Exercise: Working from the records below, repeat exactly the lines starting at the line that contains "dif & M-SP & h10 & lm" and ending at the line that contains "dif & M-SP & h11 & earth", inclusive.

Start of Provided records

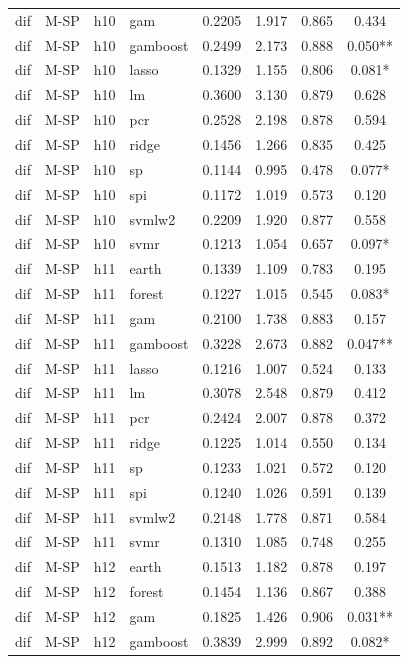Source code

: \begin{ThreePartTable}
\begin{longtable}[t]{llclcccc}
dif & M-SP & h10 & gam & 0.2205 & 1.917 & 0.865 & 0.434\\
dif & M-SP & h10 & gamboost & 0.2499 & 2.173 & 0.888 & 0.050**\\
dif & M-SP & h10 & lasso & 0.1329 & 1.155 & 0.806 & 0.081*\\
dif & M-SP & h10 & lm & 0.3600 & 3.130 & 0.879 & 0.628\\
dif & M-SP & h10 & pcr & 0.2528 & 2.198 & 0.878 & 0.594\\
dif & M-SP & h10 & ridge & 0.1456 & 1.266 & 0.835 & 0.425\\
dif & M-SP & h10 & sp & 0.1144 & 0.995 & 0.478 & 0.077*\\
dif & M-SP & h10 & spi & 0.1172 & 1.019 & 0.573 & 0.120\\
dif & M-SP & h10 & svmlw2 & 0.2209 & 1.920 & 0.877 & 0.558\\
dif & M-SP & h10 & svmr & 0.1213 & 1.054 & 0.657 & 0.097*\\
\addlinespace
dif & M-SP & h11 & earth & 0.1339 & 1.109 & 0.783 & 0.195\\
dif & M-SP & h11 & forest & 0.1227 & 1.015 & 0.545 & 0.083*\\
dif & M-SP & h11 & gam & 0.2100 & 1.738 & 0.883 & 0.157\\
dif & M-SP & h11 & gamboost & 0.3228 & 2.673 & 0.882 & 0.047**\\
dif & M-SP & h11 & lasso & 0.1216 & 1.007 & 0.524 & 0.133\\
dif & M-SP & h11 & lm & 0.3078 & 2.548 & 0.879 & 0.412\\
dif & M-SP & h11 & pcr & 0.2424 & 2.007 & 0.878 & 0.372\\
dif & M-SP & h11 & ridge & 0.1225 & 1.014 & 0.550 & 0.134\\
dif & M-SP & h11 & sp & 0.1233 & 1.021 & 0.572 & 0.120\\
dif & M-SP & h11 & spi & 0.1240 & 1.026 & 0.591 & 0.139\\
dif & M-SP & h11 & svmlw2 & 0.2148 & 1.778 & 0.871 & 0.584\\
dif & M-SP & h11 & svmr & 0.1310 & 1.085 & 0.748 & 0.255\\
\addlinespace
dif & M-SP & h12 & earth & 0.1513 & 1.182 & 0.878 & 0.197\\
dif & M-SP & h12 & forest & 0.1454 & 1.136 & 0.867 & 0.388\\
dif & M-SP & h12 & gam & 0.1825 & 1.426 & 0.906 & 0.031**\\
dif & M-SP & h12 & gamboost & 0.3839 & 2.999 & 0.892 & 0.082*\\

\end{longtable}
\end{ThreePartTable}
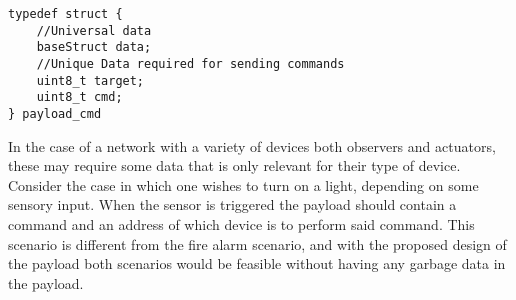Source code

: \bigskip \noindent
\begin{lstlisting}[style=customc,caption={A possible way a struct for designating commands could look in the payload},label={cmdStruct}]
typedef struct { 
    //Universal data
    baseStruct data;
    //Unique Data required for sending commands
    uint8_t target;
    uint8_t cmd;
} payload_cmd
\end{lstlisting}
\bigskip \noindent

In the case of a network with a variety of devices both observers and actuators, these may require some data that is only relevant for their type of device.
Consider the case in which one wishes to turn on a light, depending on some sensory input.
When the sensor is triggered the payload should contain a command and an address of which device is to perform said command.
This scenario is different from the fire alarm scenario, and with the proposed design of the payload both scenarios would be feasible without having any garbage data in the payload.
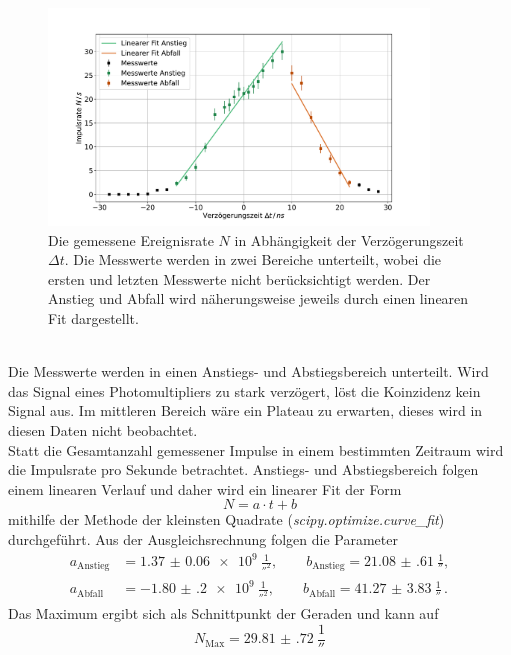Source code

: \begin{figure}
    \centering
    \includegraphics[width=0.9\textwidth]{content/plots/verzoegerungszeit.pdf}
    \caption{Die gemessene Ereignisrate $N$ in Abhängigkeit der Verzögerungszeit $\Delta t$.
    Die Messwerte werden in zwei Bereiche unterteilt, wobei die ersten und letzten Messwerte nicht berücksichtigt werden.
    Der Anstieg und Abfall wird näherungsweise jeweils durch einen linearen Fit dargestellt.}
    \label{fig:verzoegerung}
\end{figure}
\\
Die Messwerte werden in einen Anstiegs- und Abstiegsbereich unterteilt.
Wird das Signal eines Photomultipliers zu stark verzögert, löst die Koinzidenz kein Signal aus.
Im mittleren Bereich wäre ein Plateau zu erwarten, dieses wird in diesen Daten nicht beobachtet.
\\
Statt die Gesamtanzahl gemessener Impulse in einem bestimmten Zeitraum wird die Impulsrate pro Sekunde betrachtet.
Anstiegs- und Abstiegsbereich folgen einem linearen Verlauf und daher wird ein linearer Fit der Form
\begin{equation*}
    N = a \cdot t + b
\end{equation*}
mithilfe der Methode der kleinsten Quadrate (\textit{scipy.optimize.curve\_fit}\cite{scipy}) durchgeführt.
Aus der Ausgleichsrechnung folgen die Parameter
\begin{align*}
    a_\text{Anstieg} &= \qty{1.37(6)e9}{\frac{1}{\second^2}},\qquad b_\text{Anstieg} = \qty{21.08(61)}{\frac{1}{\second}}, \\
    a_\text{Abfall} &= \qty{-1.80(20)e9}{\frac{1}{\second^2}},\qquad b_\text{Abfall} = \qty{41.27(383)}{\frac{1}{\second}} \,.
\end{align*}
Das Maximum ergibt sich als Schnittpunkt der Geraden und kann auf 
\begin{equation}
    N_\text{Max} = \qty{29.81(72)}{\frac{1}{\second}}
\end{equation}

End of Provided records

Expected answer:
dif & M-SP & h10 & lm & 0.3600 & 3.130 & 0.879 & 0.628\\
dif & M-SP & h10 & pcr & 0.2528 & 2.198 & 0.878 & 0.594\\
dif & M-SP & h10 & ridge & 0.1456 & 1.266 & 0.835 & 0.425\\
dif & M-SP & h10 & sp & 0.1144 & 0.995 & 0.478 & 0.077*\\
dif & M-SP & h10 & spi & 0.1172 & 1.019 & 0.573 & 0.120\\
dif & M-SP & h10 & svmlw2 & 0.2209 & 1.920 & 0.877 & 0.558\\
dif & M-SP & h10 & svmr & 0.1213 & 1.054 & 0.657 & 0.097*\\
\addlinespace
dif & M-SP & h11 & earth & 0.1339 & 1.109 & 0.783 & 0.195\\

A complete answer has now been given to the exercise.